There were many significant pieces of legislation that GWCAR worked very tirelessly on to defeat.
- The House of Delegates once again passed legislation that would impose the recordation and transfer taxes on the transfer of a controlling interest in certain business entities that own real estate in Maryland. Although the bill was the same legislation that has been introduced in previous years, it was introduced this year by the Speaker of the House, Michael Busch, as HB 1, entitled "Public School Construction Assistance Act of 2004." HB 1 passed by a vote of 124-17. The legislation then crossed over to the Senate and was heard by the Budget & Taxation Committee. GWCAR has always opposed this bill because it imposes a new tax on Maryland business entities that will complicate and detract from the Maryland business climate. The bill in the Senate that was ultimately defeated, as it never came up for a vote in the Budget & Tax committee.
- When the House passed the Senate version of the Budget Reconciliation & Financing Act (SB 508) by a vote of 75-65 it included a $670 million tax package to address the state's budget deficit. The tax package plan included an increase in the sales tax rate, increase in the income tax rate for higher wage earners and an amendment that would impose a new tax on real property management services. The property management services tax included all types of property management, including residential and commercial. Due to the efforts of GWCAR, MAR, the chambers of commerce, other business groups and the threat of a Governor's veto, in the final hours of Sine Die (last day of session) the tax package was defeated and removed from the bill.
- Late in the session HB 1490, entitled "Recordation Tax-Indemnity Mortgages," was introduced and if passed would have charged the guarantor of a loan for an indemnity mortgage (IDOT) a recordation tax, even though the guarantor is not the person primarily liable for the guaranteed loan. In other words, HB 1490 would have placed a recordation tax on the guaranteed debt for an individual who is putting up real property for collateral. Currently, if you are not the individual who is directly benefiting from a real property indemnity mortgage loan, you do not have to pay the recordation tax. GWCAR was very adamant at the public hearing that this bill would drastically hurt commercial real estate because a large majority of commercial real estate transactions are conducted using IDOTs. HB 1490 sought to penalize the individual or entity that is willing to put up a form of real property as collateral, thus creating the IDOT. Fortunately, the bill was defeated when it never came up for a vote in the House Ways & Means Committee.

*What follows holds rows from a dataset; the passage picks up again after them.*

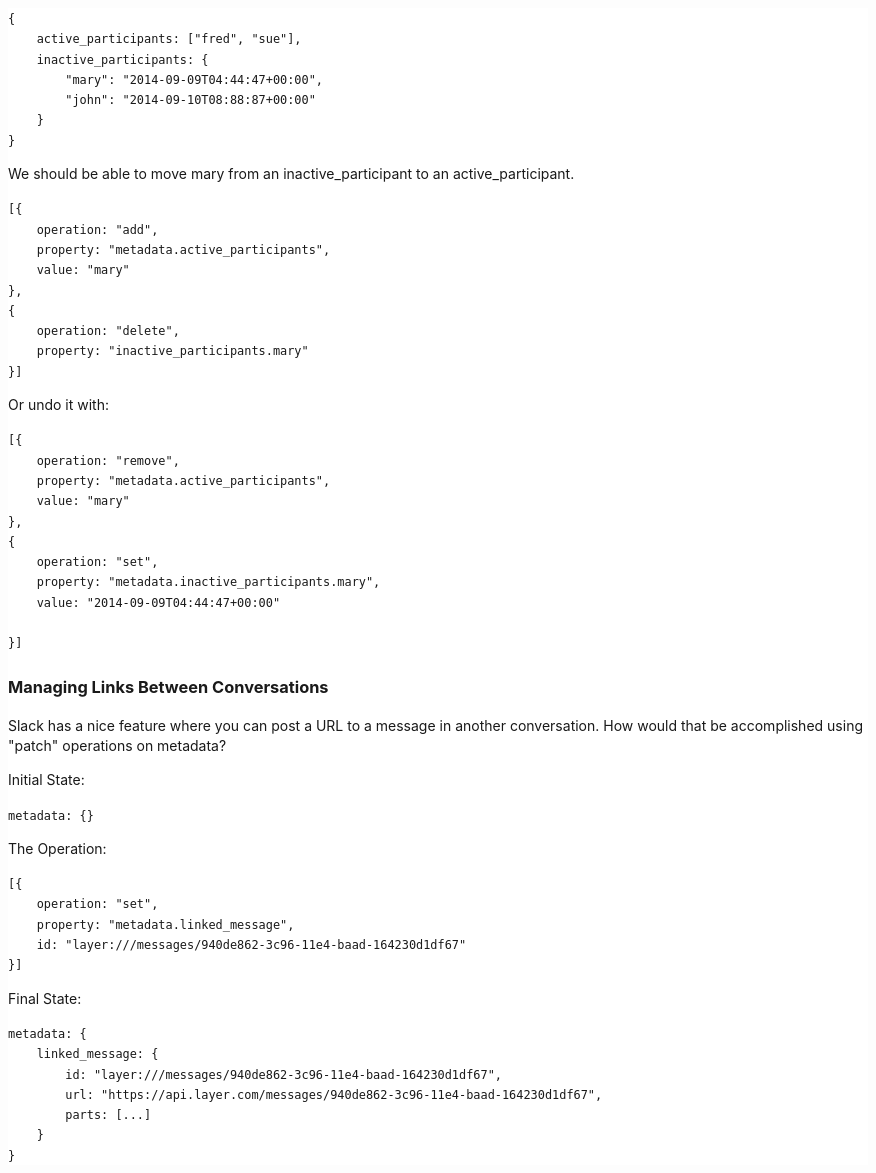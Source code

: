     {
        active_participants: ["fred", "sue"],
        inactive_participants: {
            "mary": "2014-09-09T04:44:47+00:00",
            "john": "2014-09-10T08:88:87+00:00"
        }
    }

We should be able to move mary from an inactive_participant to an active_participant.

    [{
        operation: "add",
        property: "metadata.active_participants",
        value: "mary"
    },
    {
        operation: "delete",
        property: "inactive_participants.mary"
    }]

Or undo it with:

    [{
        operation: "remove",
        property: "metadata.active_participants",
        value: "mary"
    },
    {
        operation: "set",
        property: "metadata.inactive_participants.mary",
        value: "2014-09-09T04:44:47+00:00"

    }]

### Managing Links Between Conversations

Slack has a nice feature where you can post a URL to a message in another conversation.  How would that be accomplished using "patch" operations on metadata?

Initial State:

    metadata: {}

The Operation:

    [{
        operation: "set",
        property: "metadata.linked_message",
        id: "layer:///messages/940de862-3c96-11e4-baad-164230d1df67"
    }]

Final State:

    metadata: {
        linked_message: {
            id: "layer:///messages/940de862-3c96-11e4-baad-164230d1df67",
            url: "https://api.layer.com/messages/940de862-3c96-11e4-baad-164230d1df67",
            parts: [...]
        }
    }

- On the transportation front, the Intercounty Connector (ICC) continued to move forward. GWCAR along with GCAAR, MAR, the Montgomery County Chamber of Commerce and the Greater Washington Board of Trade among others worked to defeat several bills that would have put a massive roadblock in front of the ICC. Legislation that would have prohibited any state funding for the ICC in the future (HB 732) and legislation that would have prohibited the state from issuing GARVEE bonds for the ICC (HB 962) was given an unfavorable report by the House Appropriations Committee. During the first official bill signing on April 13, Governor Ehrlich signed HB 1467, making it law for an increase to transportation investment by about $300 million per year over the next six years.

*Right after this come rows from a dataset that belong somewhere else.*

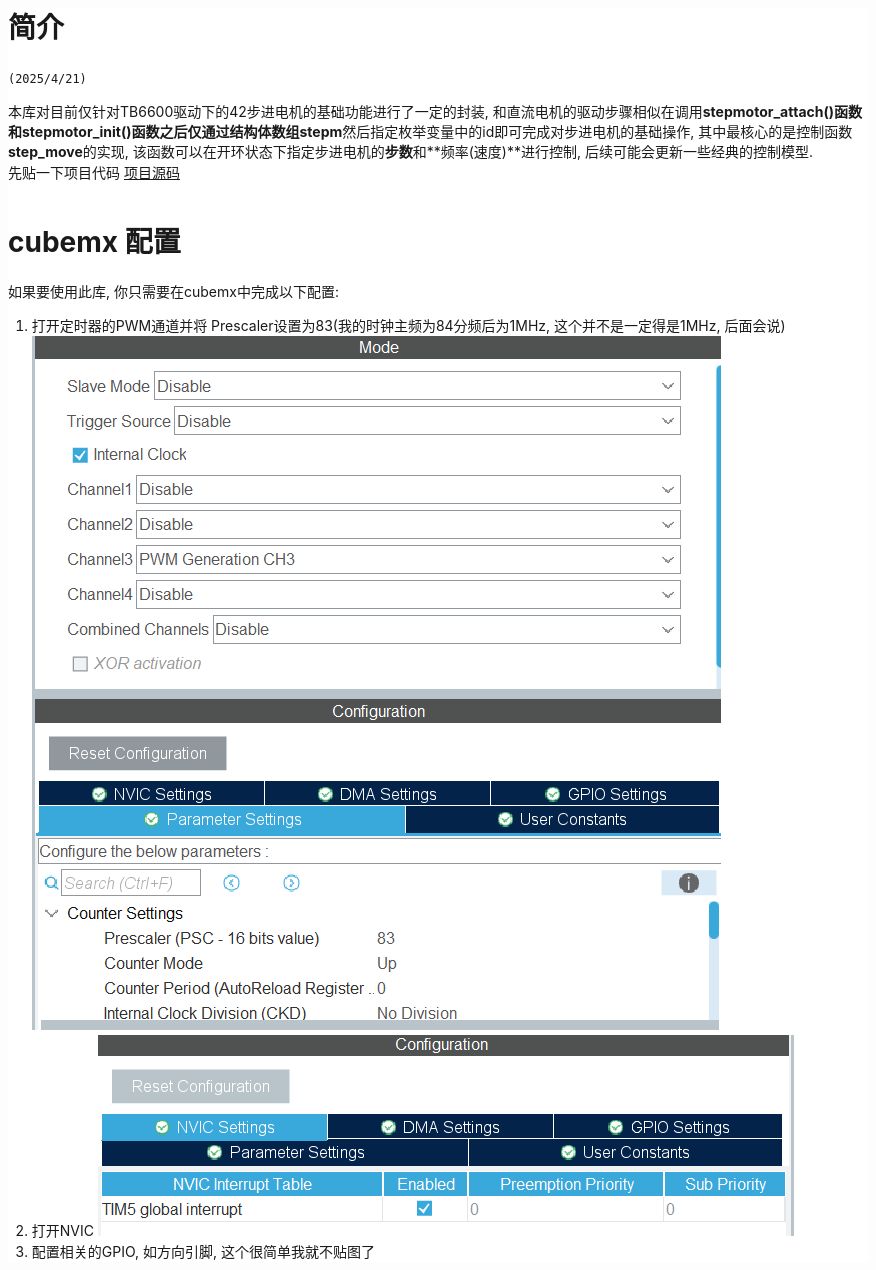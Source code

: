 # 简介
    (2025/4/21)
本库对目前仅针对TB6600驱动下的42步进电机的基础功能进行了一定的封装, 和直流电机的驱动步骤相似在调用**stepmotor_attach()**函数和**stepmotor_init()**函数之后仅通过结构体数组**stepm**然后指定枚举变量中的id即可完成对步进电机的基础操作, 其中最核心的是控制函数**step_move**的实现, 该函数可以在开环状态下指定步进电机的**步数**和**频率(速度)**进行控制, 后续可能会更新一些经典的控制模型.\
先贴一下项目代码
[项目源码](https://github.com/1jianai1/Electronic_Hardware_Lib)
# cubemx 配置
如果要使用此库, 你只需要在cubemx中完成以下配置:
1. 打开定时器的PWM通道并将 Prescaler设置为83(我的时钟主频为84分频后为1MHz, 这个并不是一定得是1MHz, 后面会说)
![img.png](img.png)
2. 打开NVIC
![img_1.png](img_1.png)
3. 配置相关的GPIO, 如方向引脚, 这个很简单我就不贴图了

Here is a list of other important business related bills and how they performed during the 2004 session:
- Corporate Income Tax Increase -- A 10% corporate income tax increase passed both the House and Senate that will be applied for taxable years 2004 through 2006. The Governor is expected to veto the bill.
- Slots Proposal -- Once again Governor Ehrlich's slots proposal was defeated by the House Ways & Means Committee by a vote of 21-0.

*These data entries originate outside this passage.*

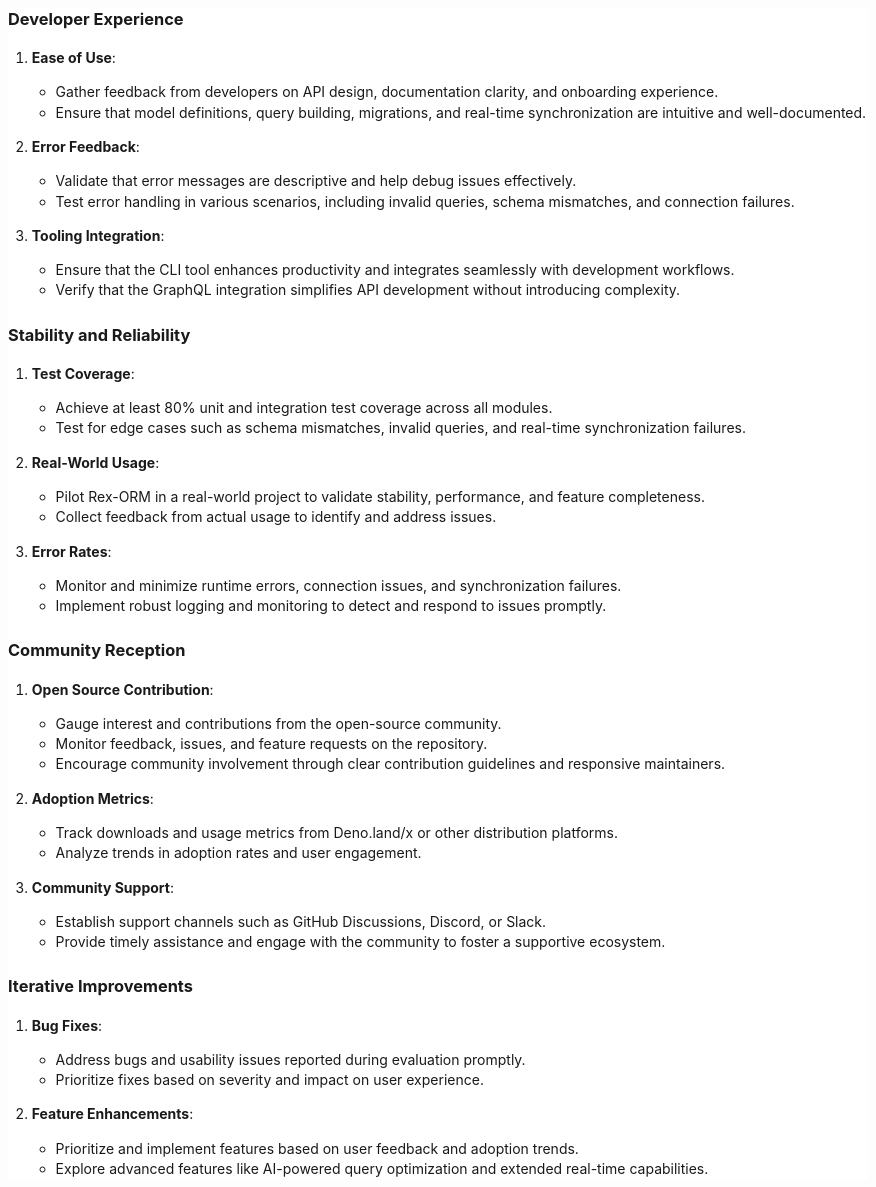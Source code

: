 ### Developer Experience

1. **Ease of Use**:
   - Gather feedback from developers on API design, documentation clarity, and onboarding experience.
   - Ensure that model definitions, query building, migrations, and real-time synchronization are intuitive and well-documented.

2. **Error Feedback**:
   - Validate that error messages are descriptive and help debug issues effectively.
   - Test error handling in various scenarios, including invalid queries, schema mismatches, and connection failures.

3. **Tooling Integration**:
   - Ensure that the CLI tool enhances productivity and integrates seamlessly with development workflows.
   - Verify that the GraphQL integration simplifies API development without introducing complexity.

### Stability and Reliability

1. **Test Coverage**:
   - Achieve at least 80% unit and integration test coverage across all modules.
   - Test for edge cases such as schema mismatches, invalid queries, and real-time synchronization failures.

2. **Real-World Usage**:
   - Pilot Rex-ORM in a real-world project to validate stability, performance, and feature completeness.
   - Collect feedback from actual usage to identify and address issues.

3. **Error Rates**:
   - Monitor and minimize runtime errors, connection issues, and synchronization failures.
   - Implement robust logging and monitoring to detect and respond to issues promptly.

### Community Reception

1. **Open Source Contribution**:
   - Gauge interest and contributions from the open-source community.
   - Monitor feedback, issues, and feature requests on the repository.
   - Encourage community involvement through clear contribution guidelines and responsive maintainers.

2. **Adoption Metrics**:
   - Track downloads and usage metrics from Deno.land/x or other distribution platforms.
   - Analyze trends in adoption rates and user engagement.

3. **Community Support**:
   - Establish support channels such as GitHub Discussions, Discord, or Slack.
   - Provide timely assistance and engage with the community to foster a supportive ecosystem.

### Iterative Improvements

1. **Bug Fixes**:
   - Address bugs and usability issues reported during evaluation promptly.
   - Prioritize fixes based on severity and impact on user experience.

2. **Feature Enhancements**:
   - Prioritize and implement features based on user feedback and adoption trends.
   - Explore advanced features like AI-powered query optimization and extended real-time capabilities.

- HMO Tax Increase -- 2% tax on HMO premiums paid by Maryland businesses and employees was defeated.
- Maryland Spam Deterrence Act -- Anti-Spam legislation passed that would coincide with the new Federal Anti-Spam law. The law provides for penalties ranging from a misdemeanor with maximum penalties ranging from one year's imprisonment and/or a $5,000 fine to five years' imprisonment and/or a $10,000 fine. Further, violation of provisions other than the harvesting provisions in furtherance of a felony or by a person who has previously been convicted of an offense involving the transmission of multiple commercial e-mail messages is a felony subject to maximum penalties of 10 years imprisonment and/or a $25,000 fine. The Governor is expected to sign the bill.